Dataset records
━━━━━━━━━━

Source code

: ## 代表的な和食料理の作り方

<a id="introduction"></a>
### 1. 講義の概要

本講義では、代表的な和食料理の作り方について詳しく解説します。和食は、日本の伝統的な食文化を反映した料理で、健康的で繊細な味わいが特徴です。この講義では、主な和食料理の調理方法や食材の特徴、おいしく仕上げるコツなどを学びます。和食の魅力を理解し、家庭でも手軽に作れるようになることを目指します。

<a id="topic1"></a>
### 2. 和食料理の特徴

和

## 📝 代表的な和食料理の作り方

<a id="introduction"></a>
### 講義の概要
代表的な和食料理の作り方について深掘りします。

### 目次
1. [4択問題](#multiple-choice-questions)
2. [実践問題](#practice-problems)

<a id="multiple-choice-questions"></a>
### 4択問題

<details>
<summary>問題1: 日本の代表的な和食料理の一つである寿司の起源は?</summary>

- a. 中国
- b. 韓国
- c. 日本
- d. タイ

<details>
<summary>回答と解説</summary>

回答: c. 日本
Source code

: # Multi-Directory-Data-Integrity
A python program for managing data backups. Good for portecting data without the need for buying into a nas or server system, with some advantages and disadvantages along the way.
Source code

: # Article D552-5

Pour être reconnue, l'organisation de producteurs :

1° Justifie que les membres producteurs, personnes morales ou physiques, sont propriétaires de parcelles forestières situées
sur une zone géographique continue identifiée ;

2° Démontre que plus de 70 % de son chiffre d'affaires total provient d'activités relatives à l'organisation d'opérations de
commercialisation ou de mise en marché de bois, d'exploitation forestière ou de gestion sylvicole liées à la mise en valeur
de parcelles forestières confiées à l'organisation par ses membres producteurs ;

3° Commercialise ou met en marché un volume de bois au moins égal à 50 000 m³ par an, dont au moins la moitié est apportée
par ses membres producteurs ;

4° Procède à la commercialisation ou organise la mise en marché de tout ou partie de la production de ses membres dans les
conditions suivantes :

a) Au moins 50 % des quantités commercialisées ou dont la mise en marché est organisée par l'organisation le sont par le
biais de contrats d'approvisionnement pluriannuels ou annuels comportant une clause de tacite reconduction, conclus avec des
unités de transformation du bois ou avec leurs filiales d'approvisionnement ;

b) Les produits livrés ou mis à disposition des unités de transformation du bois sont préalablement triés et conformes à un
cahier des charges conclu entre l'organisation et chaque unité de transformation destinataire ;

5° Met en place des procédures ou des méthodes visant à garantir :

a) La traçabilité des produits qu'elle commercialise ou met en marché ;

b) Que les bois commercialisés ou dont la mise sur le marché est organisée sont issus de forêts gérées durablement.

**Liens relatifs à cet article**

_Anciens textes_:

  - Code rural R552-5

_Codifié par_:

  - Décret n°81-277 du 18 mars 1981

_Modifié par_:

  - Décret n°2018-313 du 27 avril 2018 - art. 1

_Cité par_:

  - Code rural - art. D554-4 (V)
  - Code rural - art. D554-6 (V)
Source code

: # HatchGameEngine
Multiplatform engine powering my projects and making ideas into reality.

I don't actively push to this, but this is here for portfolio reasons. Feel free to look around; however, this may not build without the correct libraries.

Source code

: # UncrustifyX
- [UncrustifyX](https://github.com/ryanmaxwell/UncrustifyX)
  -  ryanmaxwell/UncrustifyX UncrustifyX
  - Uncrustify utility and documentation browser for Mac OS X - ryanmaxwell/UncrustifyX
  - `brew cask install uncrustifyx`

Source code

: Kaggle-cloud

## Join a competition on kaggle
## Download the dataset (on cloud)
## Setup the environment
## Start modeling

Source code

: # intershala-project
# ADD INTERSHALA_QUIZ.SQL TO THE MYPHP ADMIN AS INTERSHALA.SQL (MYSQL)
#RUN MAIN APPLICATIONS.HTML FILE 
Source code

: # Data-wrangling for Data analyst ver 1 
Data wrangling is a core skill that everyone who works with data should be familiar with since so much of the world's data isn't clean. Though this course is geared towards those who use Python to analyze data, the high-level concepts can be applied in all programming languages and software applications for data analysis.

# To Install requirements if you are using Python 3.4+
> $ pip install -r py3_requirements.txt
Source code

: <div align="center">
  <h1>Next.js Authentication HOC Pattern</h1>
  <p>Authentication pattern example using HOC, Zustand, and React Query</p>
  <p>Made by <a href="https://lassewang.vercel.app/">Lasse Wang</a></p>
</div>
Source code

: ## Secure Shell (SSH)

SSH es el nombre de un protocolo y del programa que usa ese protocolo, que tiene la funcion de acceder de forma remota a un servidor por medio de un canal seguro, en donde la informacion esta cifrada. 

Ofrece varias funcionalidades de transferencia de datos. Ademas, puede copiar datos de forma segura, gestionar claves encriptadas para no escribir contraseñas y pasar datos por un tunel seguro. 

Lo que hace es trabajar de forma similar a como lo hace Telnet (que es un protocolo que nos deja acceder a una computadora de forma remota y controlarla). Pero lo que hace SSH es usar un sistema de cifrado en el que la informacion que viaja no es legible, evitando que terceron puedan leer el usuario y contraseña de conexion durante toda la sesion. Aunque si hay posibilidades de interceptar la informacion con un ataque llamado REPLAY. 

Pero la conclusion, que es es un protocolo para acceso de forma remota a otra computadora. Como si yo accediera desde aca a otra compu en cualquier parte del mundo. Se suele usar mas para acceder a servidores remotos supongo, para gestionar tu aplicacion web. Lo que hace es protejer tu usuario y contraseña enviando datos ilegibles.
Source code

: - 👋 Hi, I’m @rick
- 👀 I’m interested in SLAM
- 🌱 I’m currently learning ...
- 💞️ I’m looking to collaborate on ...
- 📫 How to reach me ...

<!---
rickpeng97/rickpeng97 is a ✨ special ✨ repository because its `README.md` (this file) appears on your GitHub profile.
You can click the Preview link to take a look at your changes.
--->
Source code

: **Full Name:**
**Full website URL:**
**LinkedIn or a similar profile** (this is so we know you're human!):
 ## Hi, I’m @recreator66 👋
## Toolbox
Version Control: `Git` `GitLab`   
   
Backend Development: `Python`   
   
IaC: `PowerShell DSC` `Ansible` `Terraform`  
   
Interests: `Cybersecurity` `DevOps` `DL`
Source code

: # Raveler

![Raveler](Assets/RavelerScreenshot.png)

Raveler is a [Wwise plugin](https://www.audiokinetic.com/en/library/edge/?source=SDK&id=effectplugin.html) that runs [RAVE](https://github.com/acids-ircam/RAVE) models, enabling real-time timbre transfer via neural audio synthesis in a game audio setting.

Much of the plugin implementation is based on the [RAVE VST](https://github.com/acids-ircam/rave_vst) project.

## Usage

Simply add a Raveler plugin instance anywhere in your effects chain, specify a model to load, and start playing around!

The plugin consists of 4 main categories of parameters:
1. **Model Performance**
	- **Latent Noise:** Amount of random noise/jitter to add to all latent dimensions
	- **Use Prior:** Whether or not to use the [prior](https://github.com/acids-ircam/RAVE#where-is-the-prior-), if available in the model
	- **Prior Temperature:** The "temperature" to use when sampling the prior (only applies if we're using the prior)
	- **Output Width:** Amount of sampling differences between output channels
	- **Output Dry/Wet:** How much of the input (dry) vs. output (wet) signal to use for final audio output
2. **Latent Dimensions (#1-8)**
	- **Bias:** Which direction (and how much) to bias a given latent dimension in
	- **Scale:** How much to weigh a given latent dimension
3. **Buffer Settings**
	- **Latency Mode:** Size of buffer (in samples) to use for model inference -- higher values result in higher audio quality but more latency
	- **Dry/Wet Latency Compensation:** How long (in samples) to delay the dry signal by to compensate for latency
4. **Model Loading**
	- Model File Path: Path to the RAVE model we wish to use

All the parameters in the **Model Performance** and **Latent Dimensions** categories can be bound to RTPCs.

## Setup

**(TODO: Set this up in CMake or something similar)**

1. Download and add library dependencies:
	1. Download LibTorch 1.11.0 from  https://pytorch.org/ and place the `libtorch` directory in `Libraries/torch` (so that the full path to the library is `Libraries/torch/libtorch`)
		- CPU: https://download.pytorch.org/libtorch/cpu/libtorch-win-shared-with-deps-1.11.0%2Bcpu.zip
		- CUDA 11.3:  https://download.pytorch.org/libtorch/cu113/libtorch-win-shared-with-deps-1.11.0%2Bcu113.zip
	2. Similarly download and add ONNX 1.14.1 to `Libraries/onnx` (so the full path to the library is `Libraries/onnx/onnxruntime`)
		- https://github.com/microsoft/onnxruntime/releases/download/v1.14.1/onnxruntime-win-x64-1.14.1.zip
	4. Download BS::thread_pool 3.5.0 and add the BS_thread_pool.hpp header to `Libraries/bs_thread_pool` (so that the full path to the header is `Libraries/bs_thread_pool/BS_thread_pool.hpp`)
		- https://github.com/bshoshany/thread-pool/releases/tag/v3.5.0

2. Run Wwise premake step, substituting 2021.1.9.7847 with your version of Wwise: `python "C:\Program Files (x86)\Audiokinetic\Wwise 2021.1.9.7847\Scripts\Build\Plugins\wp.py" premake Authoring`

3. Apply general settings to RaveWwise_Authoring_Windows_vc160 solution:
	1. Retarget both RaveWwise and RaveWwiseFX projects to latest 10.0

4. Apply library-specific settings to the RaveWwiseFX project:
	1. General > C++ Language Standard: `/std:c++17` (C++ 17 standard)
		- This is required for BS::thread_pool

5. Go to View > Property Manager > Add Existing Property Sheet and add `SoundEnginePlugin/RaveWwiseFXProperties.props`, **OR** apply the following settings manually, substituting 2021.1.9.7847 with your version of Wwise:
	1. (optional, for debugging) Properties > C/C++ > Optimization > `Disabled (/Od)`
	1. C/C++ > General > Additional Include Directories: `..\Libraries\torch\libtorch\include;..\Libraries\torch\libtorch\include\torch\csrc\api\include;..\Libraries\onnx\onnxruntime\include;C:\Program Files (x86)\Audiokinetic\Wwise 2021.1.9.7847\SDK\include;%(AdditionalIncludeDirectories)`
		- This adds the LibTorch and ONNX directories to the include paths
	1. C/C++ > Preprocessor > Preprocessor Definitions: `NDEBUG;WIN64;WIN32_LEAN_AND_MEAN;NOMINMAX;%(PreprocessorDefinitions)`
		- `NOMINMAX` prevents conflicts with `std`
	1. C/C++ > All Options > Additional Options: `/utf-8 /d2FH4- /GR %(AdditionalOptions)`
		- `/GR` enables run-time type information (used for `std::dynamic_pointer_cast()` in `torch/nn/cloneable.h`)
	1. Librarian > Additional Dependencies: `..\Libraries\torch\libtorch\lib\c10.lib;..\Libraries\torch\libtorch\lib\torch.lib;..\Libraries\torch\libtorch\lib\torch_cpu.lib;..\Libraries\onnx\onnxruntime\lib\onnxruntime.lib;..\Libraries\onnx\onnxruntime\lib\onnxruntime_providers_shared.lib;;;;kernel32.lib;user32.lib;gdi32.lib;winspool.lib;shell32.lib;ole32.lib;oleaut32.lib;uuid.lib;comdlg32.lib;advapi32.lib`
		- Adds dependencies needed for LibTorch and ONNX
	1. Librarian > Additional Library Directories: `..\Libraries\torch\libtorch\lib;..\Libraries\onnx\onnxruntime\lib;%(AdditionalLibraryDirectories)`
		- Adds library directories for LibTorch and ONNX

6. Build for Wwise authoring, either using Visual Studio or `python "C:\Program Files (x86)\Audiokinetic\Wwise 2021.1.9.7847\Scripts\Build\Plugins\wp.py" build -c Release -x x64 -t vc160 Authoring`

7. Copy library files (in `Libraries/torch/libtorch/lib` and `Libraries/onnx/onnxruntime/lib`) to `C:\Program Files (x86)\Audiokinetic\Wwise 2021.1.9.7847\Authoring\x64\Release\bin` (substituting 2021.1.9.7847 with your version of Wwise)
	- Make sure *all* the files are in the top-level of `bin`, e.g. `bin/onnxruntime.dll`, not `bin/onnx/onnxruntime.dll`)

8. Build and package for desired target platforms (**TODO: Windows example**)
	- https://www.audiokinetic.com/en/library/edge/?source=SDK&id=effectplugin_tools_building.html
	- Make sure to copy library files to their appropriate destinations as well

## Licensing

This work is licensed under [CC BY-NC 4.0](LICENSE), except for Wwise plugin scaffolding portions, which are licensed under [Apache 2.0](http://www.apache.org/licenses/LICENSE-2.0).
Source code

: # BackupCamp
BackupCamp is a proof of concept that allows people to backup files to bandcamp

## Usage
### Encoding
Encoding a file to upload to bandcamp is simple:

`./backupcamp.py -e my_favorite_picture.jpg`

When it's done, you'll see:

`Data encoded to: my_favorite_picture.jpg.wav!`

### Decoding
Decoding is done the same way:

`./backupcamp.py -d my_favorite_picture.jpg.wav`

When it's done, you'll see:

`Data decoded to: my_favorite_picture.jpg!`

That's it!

━━━━━━━━━━

§ Try it: From the opening line of the data above, please print each line as written up to and including the line that contains "### 2. 和食料理の特徴", and nothing more.

§ Exercise output:
Source code

: ## 代表的な和食料理の作り方

<a id="introduction"></a>
### 1. 講義の概要

本講義では、代表的な和食料理の作り方について詳しく解説します。和食は、日本の伝統的な食文化を反映した料理で、健康的で繊細な味わいが特徴です。この講義では、主な和食料理の調理方法や食材の特徴、おいしく仕上げるコツなどを学びます。和食の魅力を理解し、家庭でも手軽に作れるようになることを目指します。

<a id="topic1"></a>
### 2. 和食料理の特徴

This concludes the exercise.